Il présumait qu’il y avait tout bénéfice à exagérer. Ce marin
n’attendrait pas cent jours de suite à l’Espélunque la fin du pari, peut-
être ?
— Mettons deux fois, en deux jours consécutifs, dit son terrible
antagoniste d’un air doux. C’est dit ?
— C’est dit, accepta le Monarque, vaincu sur ce nouveau terrain.
Cependant, une bouée de sauvetage lui apparut. Il s’y suspendit avec
l’énergie du désespoir.
— Monsieur, dit-il, j’ai mes affaires, je ne retourne pas maintenant à
l’Espélunque. Avant trois mois, il me sera impossible, absolument
impossible de trouver une minute…
— Eh bien ! dit l’autre, impitoyable, c’est entendu : dans trois mois,
jour pour jour. Ce sera une charmante promenade en automobile. Au
revoir, cher monsieur !
La diplomatie du Monarque lui avait gagné trois mois. Il respirait.
Trois mois ! Est-ce que lui, il se fût rappelé une promesse à quatre-vingt-
dix jours ? Il jugeait les autres d’après lui-même. C’était fini, c’était
pleuré, cette affaire-là. Toutefois, dans le train qui l’entraîna le
lendemain vers le ciel du Sud, il fut mélancolique, il fut presque muet !
En tendant sa passe au conducteur, sa main ramena en même temps la
carte de celui qui l’avait défié : Daniel Malavial, lieutenant de vaisseau,
Toulon… Daniel Malavial ! S’il revenait dans trois mois, pourtant, cet
imbécile ? Lui payer ses cinq cents francs ? Pourquoi pas cinq cent
mille ! Il n’avait rien. Ce n’était pas cela qui l’inquiétait. Mais lui, le
Monarque, roulé par des gens du Nord ! Sa gloire s’en effondrait.
Il songea à des choses folles : à la guerre, qui pourrait éclater : alors
il ne se devrait plus qu’à son pays ; à un grand voyage : mais où aller ?
Tout à coup, sa figure s’éclaira.
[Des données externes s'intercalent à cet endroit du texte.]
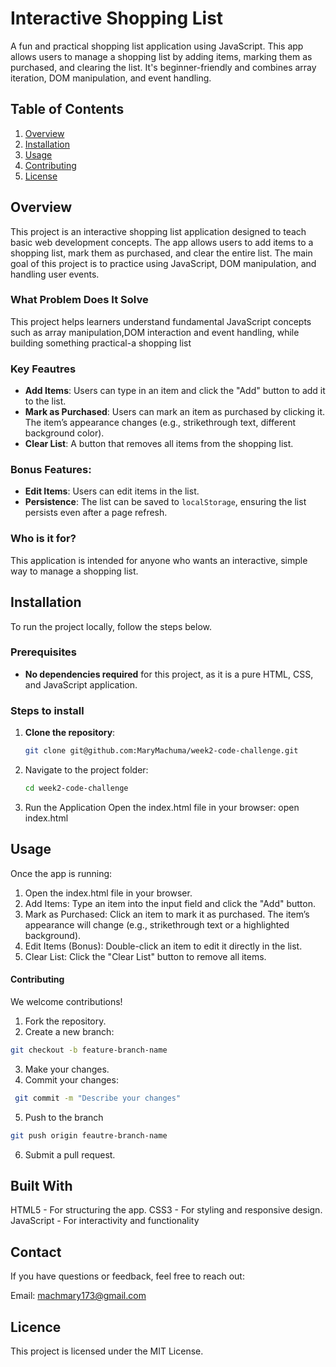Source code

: # Interactive Shopping List  

A fun and practical  shopping list application using JavaScript. This app allows users to manage a shopping list by adding items, marking them as purchased, and clearing the list. It's beginner-friendly and combines array iteration, DOM manipulation, and event handling.  


## Table of Contents  

1. [Overview](#overview)  
2. [Installation](#installation)  
3. [Usage](#usage)  
4. [Contributing](#contributing)    
5. [License](#license)  


## Overview

 This project is an interactive shopping list application designed to teach basic web development concepts. The app allows users to add items to a shopping list, mark them as purchased, and clear the entire list. The main goal of this project is to practice using JavaScript, DOM manipulation, and handling user events.

### What Problem Does It Solve
This project helps learners understand fundamental JavaScript concepts such as array manipulation,DOM interaction and event handling, while building something practical-a shopping list

### Key Feautres
- **Add Items**: Users can type in an item and click the "Add" button to add it to the list.
- **Mark as Purchased**: Users can mark an item as purchased by clicking it. The item’s appearance changes (e.g., strikethrough text, different background color).
- **Clear List**: A button that removes all items from the shopping list.
  
### Bonus Features:
- **Edit Items**: Users can edit items in the list.
- **Persistence**: The list can be saved to `localStorage`, ensuring the list persists even after a page refresh.

### Who is it for?
This application is intended for anyone who wants an interactive, simple way to manage a shopping list.

## Installation

To run the project locally, follow the steps below.

### Prerequisites
- **No dependencies required** for this project, as it is a pure HTML, CSS, and JavaScript application.

### Steps to install

1. **Clone the repository**:
   ```bash
   git clone git@github.com:MaryMachuma/week2-code-challenge.git

2. Navigate to the project folder:
   ```bash
   cd week2-code-challenge


3. Run the Application
   Open the index.html file in your browser:
   open index.html


## Usage
Once the app is running:

1. Open the index.html file in your browser.
2. Add Items: Type an item into the input field and click the "Add" button.
3. Mark as Purchased: Click an item to mark it as purchased. The item’s appearance will change (e.g., strikethrough text or a highlighted background).
4. Edit Items (Bonus): Double-click an item to edit it directly in the list.
5. Clear List: Click the "Clear List" button to remove all items.


#### Contributing

We welcome contributions! 

1. Fork the repository.
2. Create a new branch:   
``` bash
git checkout -b feature-branch-name
```

3. Make your changes.
4. Commit your changes:
``` bash
 git commit -m "Describe your changes"
```

5. Push to the branch
  ``` bash
  git push origin feautre-branch-name
  ```
  
6. Submit a pull request.

## Built With
HTML5 - For structuring the app.
CSS3 - For styling and responsive design.
JavaScript - For interactivity and functionality

## Contact

If you have questions or feedback, feel free to reach out:

Email: machmary173@gmail.com

## Licence

This project is licensed under the MIT License.








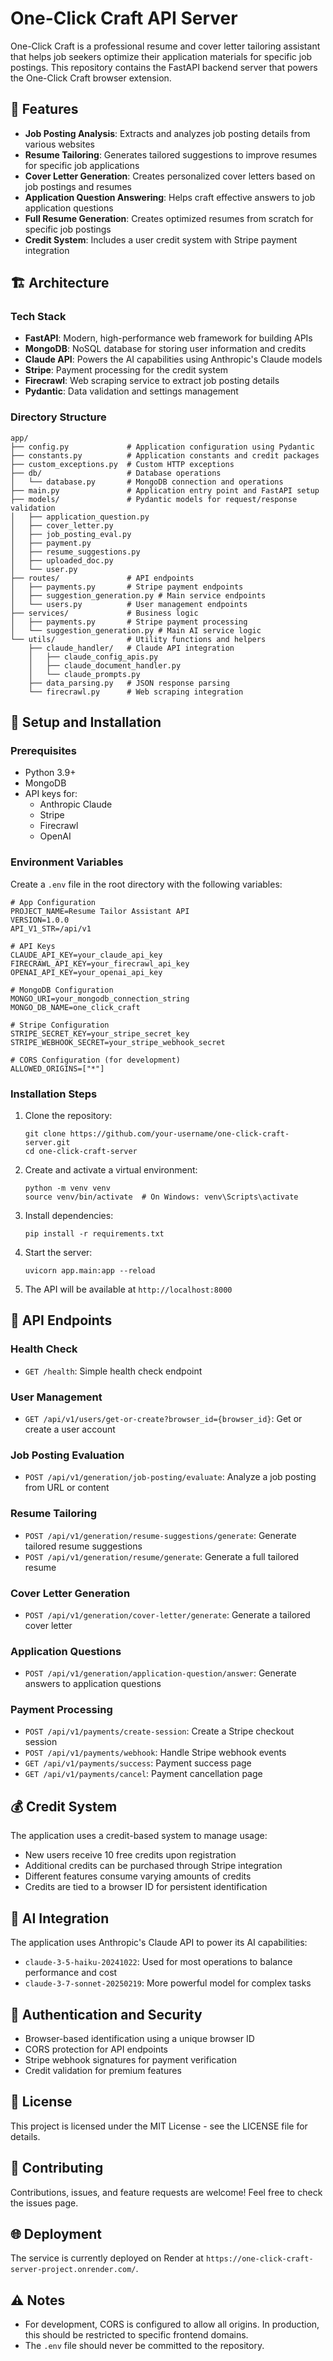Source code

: # One-Click Craft API Server

One-Click Craft is a professional resume and cover letter tailoring assistant that helps job seekers optimize their application materials for specific job postings. This repository contains the FastAPI backend server that powers the One-Click Craft browser extension.

## 🚀 Features

- **Job Posting Analysis**: Extracts and analyzes job posting details from various websites
- **Resume Tailoring**: Generates tailored suggestions to improve resumes for specific job applications
- **Cover Letter Generation**: Creates personalized cover letters based on job postings and resumes
- **Application Question Answering**: Helps craft effective answers to job application questions
- **Full Resume Generation**: Creates optimized resumes from scratch for specific job postings
- **Credit System**: Includes a user credit system with Stripe payment integration

## 🏗️ Architecture

### Tech Stack

- **FastAPI**: Modern, high-performance web framework for building APIs
- **MongoDB**: NoSQL database for storing user information and credits
- **Claude API**: Powers the AI capabilities using Anthropic's Claude models
- **Stripe**: Payment processing for the credit system
- **Firecrawl**: Web scraping service to extract job posting details
- **Pydantic**: Data validation and settings management

### Directory Structure

```
app/
├── config.py             # Application configuration using Pydantic
├── constants.py          # Application constants and credit packages
├── custom_exceptions.py  # Custom HTTP exceptions
├── db/                   # Database operations
│   └── database.py       # MongoDB connection and operations
├── main.py               # Application entry point and FastAPI setup
├── models/               # Pydantic models for request/response validation
│   ├── application_question.py
│   ├── cover_letter.py
│   ├── job_posting_eval.py
│   ├── payment.py
│   ├── resume_suggestions.py
│   ├── uploaded_doc.py
│   └── user.py
├── routes/               # API endpoints
│   ├── payments.py       # Stripe payment endpoints
│   ├── suggestion_generation.py # Main service endpoints
│   └── users.py          # User management endpoints
├── services/             # Business logic
│   ├── payments.py       # Stripe payment processing
│   └── suggestion_generation.py # Main AI service logic
└── utils/                # Utility functions and helpers
    ├── claude_handler/   # Claude API integration
    │   ├── claude_config_apis.py
    │   ├── claude_document_handler.py
    │   └── claude_prompts.py
    ├── data_parsing.py   # JSON response parsing
    └── firecrawl.py      # Web scraping integration
```

## 🔧 Setup and Installation

### Prerequisites

- Python 3.9+
- MongoDB
- API keys for:
  - Anthropic Claude
  - Stripe
  - Firecrawl
  - OpenAI

### Environment Variables

Create a `.env` file in the root directory with the following variables:

```
# App Configuration
PROJECT_NAME=Resume Tailor Assistant API
VERSION=1.0.0
API_V1_STR=/api/v1

# API Keys
CLAUDE_API_KEY=your_claude_api_key
FIRECRAWL_API_KEY=your_firecrawl_api_key
OPENAI_API_KEY=your_openai_api_key

# MongoDB Configuration
MONGO_URI=your_mongodb_connection_string
MONGO_DB_NAME=one_click_craft

# Stripe Configuration
STRIPE_SECRET_KEY=your_stripe_secret_key
STRIPE_WEBHOOK_SECRET=your_stripe_webhook_secret

# CORS Configuration (for development)
ALLOWED_ORIGINS=["*"]
```

### Installation Steps

1. Clone the repository:

   ```
   git clone https://github.com/your-username/one-click-craft-server.git
   cd one-click-craft-server
   ```

2. Create and activate a virtual environment:

   ```
   python -m venv venv
   source venv/bin/activate  # On Windows: venv\Scripts\activate
   ```

3. Install dependencies:

   ```
   pip install -r requirements.txt
   ```

4. Start the server:

   ```
   uvicorn app.main:app --reload
   ```

5. The API will be available at `http://localhost:8000`

## 🔌 API Endpoints

### Health Check

- `GET /health`: Simple health check endpoint

### User Management

- `GET /api/v1/users/get-or-create?browser_id={browser_id}`: Get or create a user account

### Job Posting Evaluation

- `POST /api/v1/generation/job-posting/evaluate`: Analyze a job posting from URL or content

### Resume Tailoring

- `POST /api/v1/generation/resume-suggestions/generate`: Generate tailored resume suggestions
- `POST /api/v1/generation/resume/generate`: Generate a full tailored resume

### Cover Letter Generation

- `POST /api/v1/generation/cover-letter/generate`: Generate a tailored cover letter

### Application Questions

- `POST /api/v1/generation/application-question/answer`: Generate answers to application questions

### Payment Processing

- `POST /api/v1/payments/create-session`: Create a Stripe checkout session
- `POST /api/v1/payments/webhook`: Handle Stripe webhook events
- `GET /api/v1/payments/success`: Payment success page
- `GET /api/v1/payments/cancel`: Payment cancellation page

## 💰 Credit System

The application uses a credit-based system to manage usage:

- New users receive 10 free credits upon registration
- Additional credits can be purchased through Stripe integration
- Different features consume varying amounts of credits
- Credits are tied to a browser ID for persistent identification

## 🧠 AI Integration

The application uses Anthropic's Claude API to power its AI capabilities:

- `claude-3-5-haiku-20241022`: Used for most operations to balance performance and cost
- `claude-3-7-sonnet-20250219`: More powerful model for complex tasks

## 🔑 Authentication and Security

- Browser-based identification using a unique browser ID
- CORS protection for API endpoints
- Stripe webhook signatures for payment verification
- Credit validation for premium features

## 📄 License

This project is licensed under the MIT License - see the LICENSE file for details.

## 🤝 Contributing

Contributions, issues, and feature requests are welcome! Feel free to check the issues page.

## 🌐 Deployment

The service is currently deployed on Render at `https://one-click-craft-server-project.onrender.com/`.

## ⚠️ Notes

- For development, CORS is configured to allow all origins. In production, this should be restricted to specific frontend domains.
- The `.env` file should never be committed to the repository.
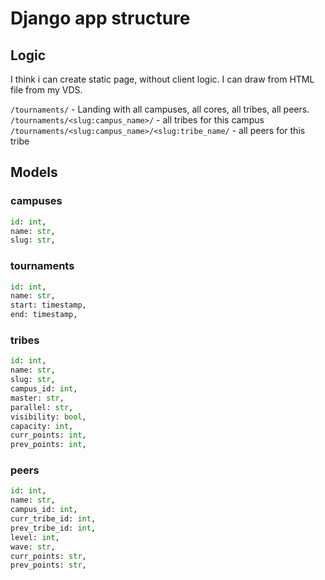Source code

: # Django app structure

## Logic 
I think i can create static page, without client logic. I can draw from HTML file from my VDS.

`/tournaments/` - Landing with all campuses, all cores, all tribes, all peers. <br>
`/tournaments/<slug:campus_name>/` - all tribes for this campus <br> 
`/tournaments/<slug:campus_name>/<slug:tribe_name/` - all peers for this tribe <br> 

## Models 
### campuses
```py
id: int,
name: str,
slug: str,
```
### tournaments
```py
id: int,
name: str,
start: timestamp,
end: timestamp,
```

### tribes
```py
id: int,
name: str,
slug: str,
campus_id: int,
master: str,
parallel: str,
visibility: bool, 
capacity: int,
curr_points: int,
prev_points: int,
```

### peers
```py
id: int, 
name: str,
campus_id: int,
curr_tribe_id: int,
prev_tribe_id: int,
level: int,
wave: str,
curr_points: str,
prev_points: str,
```
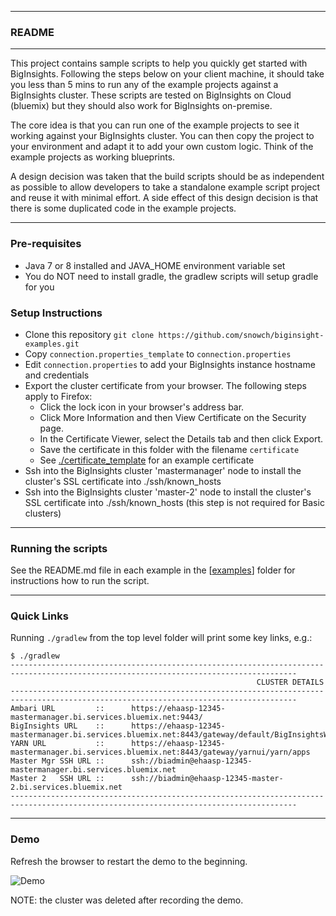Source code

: *********************************************************************
### README
*********************************************************************

This project contains sample scripts  to help you quickly get started with BigInsights. Following the steps below on your client machine, it should take you less than 5 mins to run any of the example projects against a BigInsights cluster. These scripts are tested on BigInsights on Cloud (bluemix) but they should also work for BigInsights on-premise.

The core idea is that you can run one of the example projects to see it working against your BigInsights cluster. You can then copy the project to your environment and adapt it to add your own custom logic.  Think of the example projects as working blueprints.

A design decision was taken that the build scripts should be as independent as possible to allow developers to take a standalone example script project and reuse it with minimal effort.  A side effect of this design decision is that there is some duplicated code in the example projects.

*********************************************************************

### Pre-requisites

- Java 7 or 8 installed and JAVA_HOME environment variable set
- You do NOT need to install gradle, the gradlew scripts will setup gradle for you


### Setup Instructions

- Clone this repository `git clone https://github.com/snowch/biginsight-examples.git`
- Copy `connection.properties_template` to `connection.properties`
- Edit `connection.properties` to add your BigInsights instance hostname and credentials
- Export the cluster certificate from your browser. The following steps apply to Firefox:
  - Click the lock icon in your browser's address bar.
  - Click More Information and then View Certificate on the Security page.
  - In the Certificate Viewer, select the Details tab and then click Export.
  - Save the certificate in this folder with the filename `certificate`
  - See [./certificate_template](./certificate_template) for an example certificate
- Ssh into the BigInsights cluster 'mastermanager' node to install the cluster's SSL certificate into ./ssh/known_hosts
- Ssh into the BigInsights cluster 'master-2' node to install the cluster's SSL certificate into ./ssh/known_hosts (this step is not required for Basic clusters)

*********************************************************************
### Running the scripts

See the README.md file in each example in the [[examples](examples)] folder for instructions how to run the script.
*********************************************************************

### Quick Links

Running `./gradlew` from the top level folder will print some key links, e.g.:

```
$ ./gradlew
--------------------------------------------------------------------------------------------------------------------------------------
                                                       CLUSTER DETAILS
--------------------------------------------------------------------------------------------------------------------------------------
Ambari URL         ::      https://ehaasp-12345-mastermanager.bi.services.bluemix.net:9443/
BigInsights URL    ::      https://ehaasp-12345-mastermanager.bi.services.bluemix.net:8443/gateway/default/BigInsightsWeb/index.html
YARN URL           ::      https://ehaasp-12345-mastermanager.bi.services.bluemix.net:8443/gateway/yarnui/yarn/apps
Master Mgr SSH URL ::      ssh://biadmin@ehaasp-12345-mastermanager.bi.services.bluemix.net
Master 2   SSH URL ::      ssh://biadmin@ehaasp-12345-master-2.bi.services.bluemix.net
--------------------------------------------------------------------------------------------------------------------------------------
```

*********************************************************************

### Demo

Refresh the browser to restart the demo to the beginning.

![Demo](./Overview.gif)

NOTE: the cluster was deleted after recording the demo.
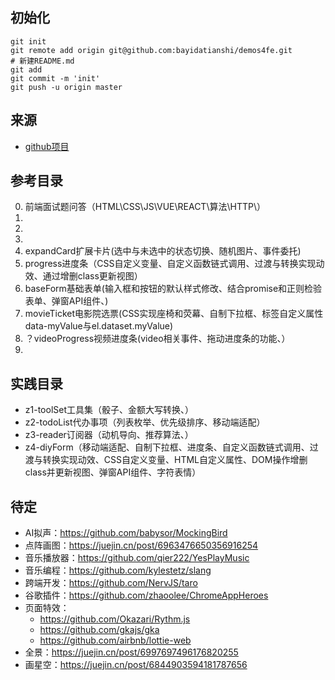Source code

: ## 初始化

```
git init
git remote add origin git@github.com:bayidatianshi/demos4fe.git
# 新建README.md
git add
git commit -m 'init'
git push -u origin master
```

## 来源
- [github项目](https://github.com/eveningwater/my-web-projects/tree/master/js)

## 参考目录
0. 前端面试题问答（HTML\CSS\JS\VUE\REACT\算法\HTTP\）
1. 
2. 
3. 
4. expandCard扩展卡片(选中与未选中的状态切换、随机图片、事件委托)
5. progress进度条（CSS自定义变量、自定义函数链式调用、过渡与转换实现动效、通过增删class更新视图）
6. baseForm基础表单(输入框和按钮的默认样式修改、结合promise和正则检验表单、弹窗API组件、)
7. movieTicket电影院选票(CSS实现座椅和荧幕、自制下拉框、标签自定义属性data-myValue与el.dataset.myValue)
8. ？videoProgress视频进度条(video相关事件、拖动进度条的功能、）
9. 

## 实践目录
- z1-toolSet工具集（骰子、金额大写转换、）
- z2-todoList代办事项（列表枚举、优先级排序、移动端适配）
- z3-reader订阅器（动机导向、推荐算法、）
- z4-diyForm（移动端适配、自制下拉框、进度条、自定义函数链式调用、过渡与转换实现动效、CSS自定义变量、HTML自定义属性、DOM操作增删class并更新视图、弹窗API组件、字符表情）

## 待定
- AI拟声：https://github.com/babysor/MockingBird
- 点阵画图：https://juejin.cn/post/6963476650356916254
- 音乐播放器：https://github.com/qier222/YesPlayMusic
- 音乐编程：https://github.com/kylestetz/slang
- 跨端开发：https://github.com/NervJS/taro
- 谷歌插件：https://github.com/zhaoolee/ChromeAppHeroes
- 页面特效：
  - https://github.com/Okazari/Rythm.js
  - https://github.com/gkajs/gka
  - https://github.com/airbnb/lottie-web
- 全景：https://juejin.cn/post/6997697496176820255
- 画星空：https://juejin.cn/post/6844903594181787656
Il avait trouvé !
Il avait trouvé, il était sauvé, le jour lui parut radieux, il sourit aux
gens, il leur parla ; enfin il fut lui-même ! A peine rentré chez lui, sans
rien dire de ses noirs soucis à personne, il alla trouver son député, à
Blanduze. On était en vacances, le député était à Blanduze : c’était un
bonheur !
— Il faut que tu me fasses un plaisir, dit-il. J’ai un ami, un grand
ami… C’est à Lyon que j’ai fait ami avec lui, tu ne le connais pas, mais
c’est entre nous, à la vie et à la mort : le lieutenant Malavial, lieutenant
de vaisseau. Il est à Toulon, en ce moment, mais c’est un marin, tu sais !
Un marin qui n’aime que la mer. Il rêve de retourner dans les mers de
Chine. Tu ne pourrais pas lui procurer un beau commandement, dans les
mers de Chine, tout de suite ?
— Mais certainement, dit le député, certainement !
Et il prit une note.
— Ça sera fait, dit-il, dès mon retour à Paris.
Jamais l’absinthe que le Monarque prit ce soir-là au cercle de
l’Espélunque ne lui avait paru aussi bonne. Et il paya aussi celle de
Touloumès, de Peyras, de Bécougnan, il l’aurait payée au monde entier.
— Je viens de procurer un bel avancement à quelqu’un, dit-il
confidentiellement. Et ça réchauffe le cœur, d’avoir fait du bien !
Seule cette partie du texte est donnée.